Namun, ketika menelusuri akun media sosial sang pemenang, hampir 80 persen konten menampilkan pakaian bikini two-piece yang nyaris menyatu dengan kulit, sesuai definisi nudis dalam UU Pornografi dan Pornoaksi. Video pesta dengan konsumsi tequila dari berbagai merek juga banyak diunggah. Di sisi lain, media menekankan citra “pemberdayaan perempuan”, etika berkebudayaan, dan kepribadian Indonesia.
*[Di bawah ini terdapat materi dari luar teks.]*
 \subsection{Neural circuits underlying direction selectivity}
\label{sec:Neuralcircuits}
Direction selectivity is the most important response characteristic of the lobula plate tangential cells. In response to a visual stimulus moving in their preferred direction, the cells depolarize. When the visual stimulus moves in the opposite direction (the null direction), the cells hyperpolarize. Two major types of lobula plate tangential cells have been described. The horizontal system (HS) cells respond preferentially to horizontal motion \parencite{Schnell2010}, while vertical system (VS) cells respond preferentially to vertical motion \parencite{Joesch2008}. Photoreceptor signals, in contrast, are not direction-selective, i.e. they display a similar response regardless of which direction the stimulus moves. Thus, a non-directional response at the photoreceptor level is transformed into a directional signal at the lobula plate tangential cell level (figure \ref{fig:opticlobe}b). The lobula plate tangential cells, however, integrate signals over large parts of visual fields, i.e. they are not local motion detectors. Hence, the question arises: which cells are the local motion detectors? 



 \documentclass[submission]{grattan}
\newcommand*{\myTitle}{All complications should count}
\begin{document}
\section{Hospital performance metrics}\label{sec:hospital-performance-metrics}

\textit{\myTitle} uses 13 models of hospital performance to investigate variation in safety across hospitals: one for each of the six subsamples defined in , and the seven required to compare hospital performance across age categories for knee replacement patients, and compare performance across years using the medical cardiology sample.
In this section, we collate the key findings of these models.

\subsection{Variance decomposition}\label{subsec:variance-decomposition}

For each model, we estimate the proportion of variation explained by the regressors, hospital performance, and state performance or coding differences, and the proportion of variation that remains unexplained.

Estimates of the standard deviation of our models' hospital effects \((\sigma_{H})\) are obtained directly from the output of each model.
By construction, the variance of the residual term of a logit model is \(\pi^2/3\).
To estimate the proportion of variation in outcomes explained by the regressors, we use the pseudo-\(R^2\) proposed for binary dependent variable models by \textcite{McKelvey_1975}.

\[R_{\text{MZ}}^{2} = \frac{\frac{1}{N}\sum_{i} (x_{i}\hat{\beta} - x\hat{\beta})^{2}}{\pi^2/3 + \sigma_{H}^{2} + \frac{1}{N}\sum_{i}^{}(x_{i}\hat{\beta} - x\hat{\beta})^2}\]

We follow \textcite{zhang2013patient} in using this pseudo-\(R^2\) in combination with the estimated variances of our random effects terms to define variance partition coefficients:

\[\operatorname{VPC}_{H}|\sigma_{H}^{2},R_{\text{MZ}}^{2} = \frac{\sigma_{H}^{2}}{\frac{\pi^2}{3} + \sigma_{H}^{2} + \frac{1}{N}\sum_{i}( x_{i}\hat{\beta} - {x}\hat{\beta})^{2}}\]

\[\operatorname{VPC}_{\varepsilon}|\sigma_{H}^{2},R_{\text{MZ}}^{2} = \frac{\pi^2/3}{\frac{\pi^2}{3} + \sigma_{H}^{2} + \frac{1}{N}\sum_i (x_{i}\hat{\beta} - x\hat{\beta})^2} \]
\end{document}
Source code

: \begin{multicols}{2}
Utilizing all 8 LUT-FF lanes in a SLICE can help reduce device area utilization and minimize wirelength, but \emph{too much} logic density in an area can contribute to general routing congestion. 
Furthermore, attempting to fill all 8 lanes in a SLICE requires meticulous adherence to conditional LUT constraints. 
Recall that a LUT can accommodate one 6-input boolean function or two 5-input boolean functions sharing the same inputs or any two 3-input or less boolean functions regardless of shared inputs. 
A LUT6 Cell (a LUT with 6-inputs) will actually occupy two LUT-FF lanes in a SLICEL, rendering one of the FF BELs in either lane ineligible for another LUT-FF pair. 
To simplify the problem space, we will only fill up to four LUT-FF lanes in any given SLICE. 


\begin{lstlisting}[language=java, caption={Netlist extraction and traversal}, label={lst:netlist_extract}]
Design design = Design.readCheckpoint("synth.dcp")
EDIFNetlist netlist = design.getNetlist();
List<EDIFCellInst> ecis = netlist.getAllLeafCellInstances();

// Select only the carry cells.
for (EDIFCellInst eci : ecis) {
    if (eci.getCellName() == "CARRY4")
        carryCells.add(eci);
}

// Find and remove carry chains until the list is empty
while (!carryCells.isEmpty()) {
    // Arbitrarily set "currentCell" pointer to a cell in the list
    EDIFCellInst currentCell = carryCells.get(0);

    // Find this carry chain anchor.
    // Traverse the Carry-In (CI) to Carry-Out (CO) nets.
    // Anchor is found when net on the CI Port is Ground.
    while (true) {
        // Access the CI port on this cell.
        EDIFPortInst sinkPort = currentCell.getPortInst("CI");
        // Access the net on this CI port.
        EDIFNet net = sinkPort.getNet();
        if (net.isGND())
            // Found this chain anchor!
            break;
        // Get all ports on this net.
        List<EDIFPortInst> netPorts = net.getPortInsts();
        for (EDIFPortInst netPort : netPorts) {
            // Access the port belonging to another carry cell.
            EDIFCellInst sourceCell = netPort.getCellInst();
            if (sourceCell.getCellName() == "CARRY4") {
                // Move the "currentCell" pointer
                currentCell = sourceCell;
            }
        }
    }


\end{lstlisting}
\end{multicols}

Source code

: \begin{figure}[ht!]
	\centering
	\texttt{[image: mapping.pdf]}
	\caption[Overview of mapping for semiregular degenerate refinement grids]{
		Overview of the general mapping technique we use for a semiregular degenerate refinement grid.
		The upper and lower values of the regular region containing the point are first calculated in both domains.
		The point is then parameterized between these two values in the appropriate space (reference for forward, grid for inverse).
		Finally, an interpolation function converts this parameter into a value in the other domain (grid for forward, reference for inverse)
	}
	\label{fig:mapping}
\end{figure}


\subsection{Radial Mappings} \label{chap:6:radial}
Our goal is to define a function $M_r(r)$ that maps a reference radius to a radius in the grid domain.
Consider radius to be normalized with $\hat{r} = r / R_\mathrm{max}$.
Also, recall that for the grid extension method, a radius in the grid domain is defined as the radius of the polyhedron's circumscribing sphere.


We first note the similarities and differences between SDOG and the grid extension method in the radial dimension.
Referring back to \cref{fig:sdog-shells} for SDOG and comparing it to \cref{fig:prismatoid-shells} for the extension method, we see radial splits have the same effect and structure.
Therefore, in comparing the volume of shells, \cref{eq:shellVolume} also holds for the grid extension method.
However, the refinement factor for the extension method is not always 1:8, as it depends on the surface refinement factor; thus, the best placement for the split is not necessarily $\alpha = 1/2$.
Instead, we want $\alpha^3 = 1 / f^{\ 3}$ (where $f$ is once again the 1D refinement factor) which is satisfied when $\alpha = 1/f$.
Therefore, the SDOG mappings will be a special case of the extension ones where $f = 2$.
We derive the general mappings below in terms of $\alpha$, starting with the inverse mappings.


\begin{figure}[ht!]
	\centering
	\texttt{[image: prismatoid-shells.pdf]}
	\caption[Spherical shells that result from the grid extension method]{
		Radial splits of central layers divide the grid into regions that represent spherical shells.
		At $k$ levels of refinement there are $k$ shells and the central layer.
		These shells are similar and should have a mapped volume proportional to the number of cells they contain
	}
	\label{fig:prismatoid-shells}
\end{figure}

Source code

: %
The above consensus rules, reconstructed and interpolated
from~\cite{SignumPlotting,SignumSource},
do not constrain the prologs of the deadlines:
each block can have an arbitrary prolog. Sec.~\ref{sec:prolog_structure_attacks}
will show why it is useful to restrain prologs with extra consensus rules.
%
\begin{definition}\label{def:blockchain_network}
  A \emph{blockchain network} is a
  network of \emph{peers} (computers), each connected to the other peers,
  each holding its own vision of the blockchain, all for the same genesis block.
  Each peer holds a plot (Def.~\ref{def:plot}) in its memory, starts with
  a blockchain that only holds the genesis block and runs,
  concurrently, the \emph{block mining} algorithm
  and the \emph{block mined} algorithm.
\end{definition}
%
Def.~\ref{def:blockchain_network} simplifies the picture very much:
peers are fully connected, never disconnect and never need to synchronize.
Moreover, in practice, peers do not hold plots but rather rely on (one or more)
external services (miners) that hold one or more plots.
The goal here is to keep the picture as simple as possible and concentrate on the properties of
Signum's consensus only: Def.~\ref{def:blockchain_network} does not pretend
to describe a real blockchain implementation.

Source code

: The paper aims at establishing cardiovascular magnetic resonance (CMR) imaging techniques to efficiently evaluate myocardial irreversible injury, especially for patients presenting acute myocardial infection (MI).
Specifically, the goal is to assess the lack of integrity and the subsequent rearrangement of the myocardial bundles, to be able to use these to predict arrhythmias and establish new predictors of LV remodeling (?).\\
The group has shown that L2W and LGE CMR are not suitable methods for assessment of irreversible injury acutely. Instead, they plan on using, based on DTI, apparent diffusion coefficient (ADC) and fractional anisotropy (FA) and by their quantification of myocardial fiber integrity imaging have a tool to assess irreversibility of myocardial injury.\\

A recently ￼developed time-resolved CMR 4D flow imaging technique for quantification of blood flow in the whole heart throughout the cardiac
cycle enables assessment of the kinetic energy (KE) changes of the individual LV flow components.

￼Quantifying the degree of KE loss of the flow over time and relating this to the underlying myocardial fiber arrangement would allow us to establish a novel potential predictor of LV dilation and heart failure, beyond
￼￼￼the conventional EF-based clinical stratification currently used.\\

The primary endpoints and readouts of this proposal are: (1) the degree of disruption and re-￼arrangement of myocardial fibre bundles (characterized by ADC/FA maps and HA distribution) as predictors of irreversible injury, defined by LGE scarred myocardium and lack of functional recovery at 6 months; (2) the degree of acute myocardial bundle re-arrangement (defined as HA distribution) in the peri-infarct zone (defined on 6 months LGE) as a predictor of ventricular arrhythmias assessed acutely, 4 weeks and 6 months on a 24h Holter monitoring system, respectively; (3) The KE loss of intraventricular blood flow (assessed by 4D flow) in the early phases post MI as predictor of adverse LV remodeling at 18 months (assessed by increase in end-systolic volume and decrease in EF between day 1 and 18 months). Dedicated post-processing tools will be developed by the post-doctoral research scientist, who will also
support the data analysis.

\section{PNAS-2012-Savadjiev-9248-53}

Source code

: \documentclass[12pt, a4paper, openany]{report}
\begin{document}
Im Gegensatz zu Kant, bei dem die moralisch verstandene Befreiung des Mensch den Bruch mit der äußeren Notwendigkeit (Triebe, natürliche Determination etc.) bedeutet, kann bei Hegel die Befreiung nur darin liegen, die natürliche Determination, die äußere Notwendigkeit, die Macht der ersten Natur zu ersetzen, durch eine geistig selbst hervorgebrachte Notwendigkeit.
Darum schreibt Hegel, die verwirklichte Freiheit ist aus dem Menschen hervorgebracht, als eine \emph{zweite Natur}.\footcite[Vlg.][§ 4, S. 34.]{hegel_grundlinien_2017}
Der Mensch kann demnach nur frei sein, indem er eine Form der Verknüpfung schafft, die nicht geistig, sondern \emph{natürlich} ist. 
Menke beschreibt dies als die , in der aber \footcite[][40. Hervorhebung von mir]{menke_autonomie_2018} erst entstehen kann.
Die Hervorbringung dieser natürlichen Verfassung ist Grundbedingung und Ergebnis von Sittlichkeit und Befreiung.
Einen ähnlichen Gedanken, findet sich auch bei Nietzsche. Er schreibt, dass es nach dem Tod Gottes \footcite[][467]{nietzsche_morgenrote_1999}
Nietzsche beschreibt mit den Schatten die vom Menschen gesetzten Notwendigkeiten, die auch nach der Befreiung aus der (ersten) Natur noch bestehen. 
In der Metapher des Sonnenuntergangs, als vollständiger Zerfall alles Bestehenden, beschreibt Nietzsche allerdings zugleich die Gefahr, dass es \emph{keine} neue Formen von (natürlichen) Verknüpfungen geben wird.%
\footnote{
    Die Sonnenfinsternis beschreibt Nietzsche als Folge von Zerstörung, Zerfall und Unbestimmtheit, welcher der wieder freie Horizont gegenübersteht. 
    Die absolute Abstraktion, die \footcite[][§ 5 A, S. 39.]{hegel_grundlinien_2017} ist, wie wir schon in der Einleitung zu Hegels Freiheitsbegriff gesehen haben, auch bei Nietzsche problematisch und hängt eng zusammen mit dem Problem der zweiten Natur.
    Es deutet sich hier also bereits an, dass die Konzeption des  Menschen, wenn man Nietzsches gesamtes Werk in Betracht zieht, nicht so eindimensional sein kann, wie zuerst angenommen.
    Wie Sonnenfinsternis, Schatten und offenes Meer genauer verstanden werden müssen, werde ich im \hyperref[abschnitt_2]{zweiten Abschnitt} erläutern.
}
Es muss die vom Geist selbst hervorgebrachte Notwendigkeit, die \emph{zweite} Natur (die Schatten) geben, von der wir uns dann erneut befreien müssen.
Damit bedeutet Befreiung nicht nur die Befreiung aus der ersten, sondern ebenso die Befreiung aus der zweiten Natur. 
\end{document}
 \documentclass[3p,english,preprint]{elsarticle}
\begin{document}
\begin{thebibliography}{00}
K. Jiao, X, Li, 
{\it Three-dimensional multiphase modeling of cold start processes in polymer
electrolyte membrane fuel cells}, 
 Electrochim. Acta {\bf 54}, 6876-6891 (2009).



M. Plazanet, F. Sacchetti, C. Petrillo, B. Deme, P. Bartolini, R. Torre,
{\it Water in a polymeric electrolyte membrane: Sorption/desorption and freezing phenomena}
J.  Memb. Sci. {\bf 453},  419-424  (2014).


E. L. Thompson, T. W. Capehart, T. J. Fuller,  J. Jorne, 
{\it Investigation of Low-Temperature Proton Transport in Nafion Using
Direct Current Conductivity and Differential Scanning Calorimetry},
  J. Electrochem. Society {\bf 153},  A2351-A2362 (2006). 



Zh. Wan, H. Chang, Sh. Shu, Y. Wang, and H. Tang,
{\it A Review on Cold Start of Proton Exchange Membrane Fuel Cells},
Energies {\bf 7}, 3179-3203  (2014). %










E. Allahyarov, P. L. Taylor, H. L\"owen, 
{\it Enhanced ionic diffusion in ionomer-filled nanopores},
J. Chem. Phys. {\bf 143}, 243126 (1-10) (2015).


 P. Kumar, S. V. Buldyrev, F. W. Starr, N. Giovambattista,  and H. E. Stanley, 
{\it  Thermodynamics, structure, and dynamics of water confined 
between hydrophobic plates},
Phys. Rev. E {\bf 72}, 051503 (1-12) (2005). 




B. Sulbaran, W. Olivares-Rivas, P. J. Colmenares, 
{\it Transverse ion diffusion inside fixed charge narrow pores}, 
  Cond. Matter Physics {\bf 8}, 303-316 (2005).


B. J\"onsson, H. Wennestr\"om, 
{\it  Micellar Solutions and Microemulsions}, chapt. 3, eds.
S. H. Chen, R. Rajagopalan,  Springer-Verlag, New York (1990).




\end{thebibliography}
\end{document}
Pertanyaan muncul: Apakah media benar-benar meninjau akun Instagram sang pemenang yang dapat diakses anak-anak dan remaja? Apakah juri memperhatikan fakta ini? Apakah perempuan yang berpakaian minim dan mengonsumsi alkohol pantas mewakili Indonesia, negara dengan mayoritas Muslim?
Lisensi senilai Rp2 miliar dibeli oleh perusahaan asing, dan lebih mengkhawatirkan jika pemilik lisensi juga merupakan sponsor pabrik minuman keras. Bagaimana pandangan dunia jika Indonesia diwakili ikon gaya hidup pesta yang bertentangan dengan jargon pemerintah tentang kebudayaan dan kepribadian Indonesia?
Sejarah menunjukkan ketegangan serupa. Pada era Soekarno, transparansi pers ditegaskan dengan istilah “you can see”. Orde Baru membatasi ajang yang menampilkan bikini, sementara pasca-Reformasi, tren pop culture seperti bikini dan pesta menjadi dominan. Sang pemenang bahkan mengusung jargon “hidup sehat”, yang sulit diselaraskan dengan konsumsi alkohol, khususnya tequila, yang memiliki dampak jangka pendek maupun panjang bagi kesehatan.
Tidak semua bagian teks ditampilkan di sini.